**What is required**
Apart from the pictures, write out the records that follow exactly.

** Opening Material to process block **

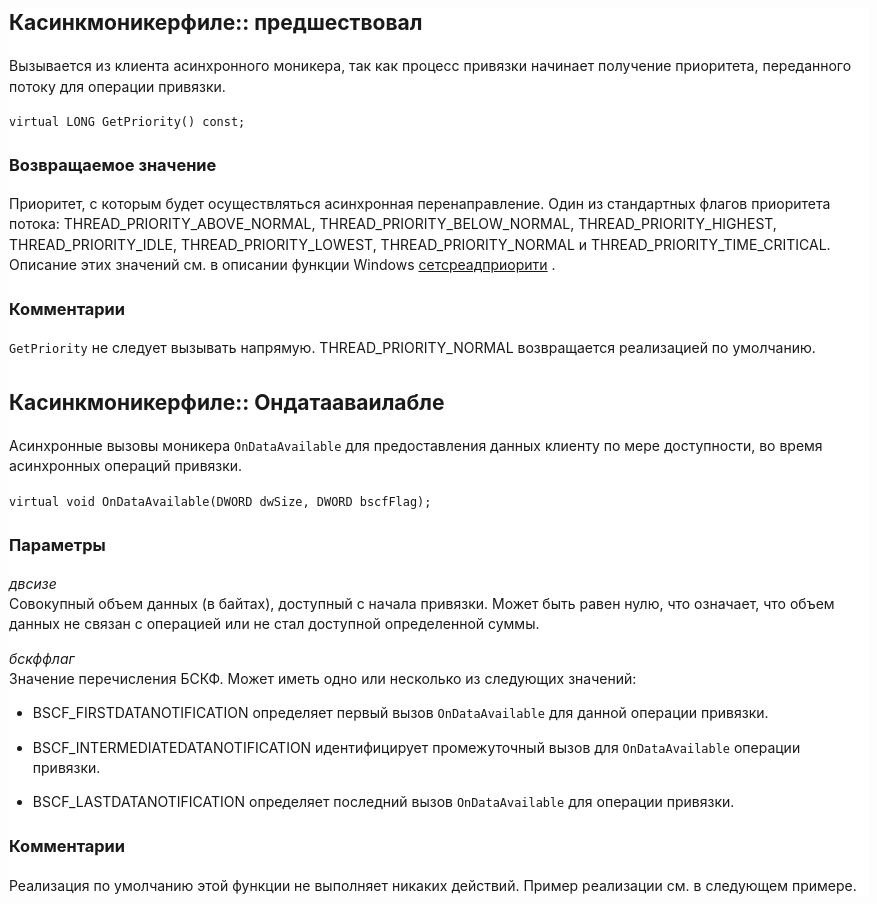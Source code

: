 ## <a name="casyncmonikerfilegetpriority"></a><a name="getpriority"></a> Касинкмоникерфиле:: предшествовал

Вызывается из клиента асинхронного моникера, так как процесс привязки начинает получение приоритета, переданного потоку для операции привязки.

```
virtual LONG GetPriority() const;
```

### <a name="return-value"></a>Возвращаемое значение

Приоритет, с которым будет осуществляться асинхронная перенаправление. Один из стандартных флагов приоритета потока: THREAD_PRIORITY_ABOVE_NORMAL, THREAD_PRIORITY_BELOW_NORMAL, THREAD_PRIORITY_HIGHEST, THREAD_PRIORITY_IDLE, THREAD_PRIORITY_LOWEST, THREAD_PRIORITY_NORMAL и THREAD_PRIORITY_TIME_CRITICAL. Описание этих значений см. в описании функции Windows [сетсреадприорити](/windows/win32/api/processthreadsapi/nf-processthreadsapi-setthreadpriority) .

### <a name="remarks"></a>Комментарии

`GetPriority` не следует вызывать напрямую. THREAD_PRIORITY_NORMAL возвращается реализацией по умолчанию.

## <a name="casyncmonikerfileondataavailable"></a><a name="ondataavailable"></a> Касинкмоникерфиле:: Ондатааваилабле

Асинхронные вызовы моникера `OnDataAvailable` для предоставления данных клиенту по мере доступности, во время асинхронных операций привязки.

```
virtual void OnDataAvailable(DWORD dwSize, DWORD bscfFlag);
```

### <a name="parameters"></a>Параметры

*двсизе*<br/>
Совокупный объем данных (в байтах), доступный с начала привязки. Может быть равен нулю, что означает, что объем данных не связан с операцией или не стал доступной определенной суммы.

*бскффлаг*<br/>
Значение перечисления БСКФ. Может иметь одно или несколько из следующих значений:

- BSCF_FIRSTDATANOTIFICATION определяет первый вызов `OnDataAvailable` для данной операции привязки.

- BSCF_INTERMEDIATEDATANOTIFICATION идентифицирует промежуточный вызов для `OnDataAvailable` операции привязки.

- BSCF_LASTDATANOTIFICATION определяет последний вызов `OnDataAvailable` для операции привязки.

### <a name="remarks"></a>Комментарии

Реализация по умолчанию этой функции не выполняет никаких действий. Пример реализации см. в следующем примере.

** Closing Material to process block **

**Output for this task**
Source code

: ## <a name="casyncmonikerfilegetpriority"></a><a name="getpriority"></a> Касинкмоникерфиле:: предшествовал

Вызывается из клиента асинхронного моникера, так как процесс привязки начинает получение приоритета, переданного потоку для операции привязки.

```
virtual LONG GetPriority() const;
```

### <a name="return-value"></a>Возвращаемое значение

Приоритет, с которым будет осуществляться асинхронная перенаправление. Один из стандартных флагов приоритета потока: THREAD_PRIORITY_ABOVE_NORMAL, THREAD_PRIORITY_BELOW_NORMAL, THREAD_PRIORITY_HIGHEST, THREAD_PRIORITY_IDLE, THREAD_PRIORITY_LOWEST, THREAD_PRIORITY_NORMAL и THREAD_PRIORITY_TIME_CRITICAL. Описание этих значений см. в описании функции Windows [сетсреадприорити](/windows/win32/api/processthreadsapi/nf-processthreadsapi-setthreadpriority) .

### <a name="remarks"></a>Комментарии

`GetPriority` не следует вызывать напрямую. THREAD_PRIORITY_NORMAL возвращается реализацией по умолчанию.

## <a name="casyncmonikerfileondataavailable"></a><a name="ondataavailable"></a> Касинкмоникерфиле:: Ондатааваилабле

Асинхронные вызовы моникера `OnDataAvailable` для предоставления данных клиенту по мере доступности, во время асинхронных операций привязки.

```
virtual void OnDataAvailable(DWORD dwSize, DWORD bscfFlag);
```

### <a name="parameters"></a>Параметры

*двсизе*<br/>
Совокупный объем данных (в байтах), доступный с начала привязки. Может быть равен нулю, что означает, что объем данных не связан с операцией или не стал доступной определенной суммы.

*бскффлаг*<br/>
Значение перечисления БСКФ. Может иметь одно или несколько из следующих значений:

- BSCF_FIRSTDATANOTIFICATION определяет первый вызов `OnDataAvailable` для данной операции привязки.

- BSCF_INTERMEDIATEDATANOTIFICATION идентифицирует промежуточный вызов для `OnDataAvailable` операции привязки.

- BSCF_LASTDATANOTIFICATION определяет последний вызов `OnDataAvailable` для операции привязки.

### <a name="remarks"></a>Комментарии

Реализация по умолчанию этой функции не выполняет никаких действий. Пример реализации см. в следующем примере.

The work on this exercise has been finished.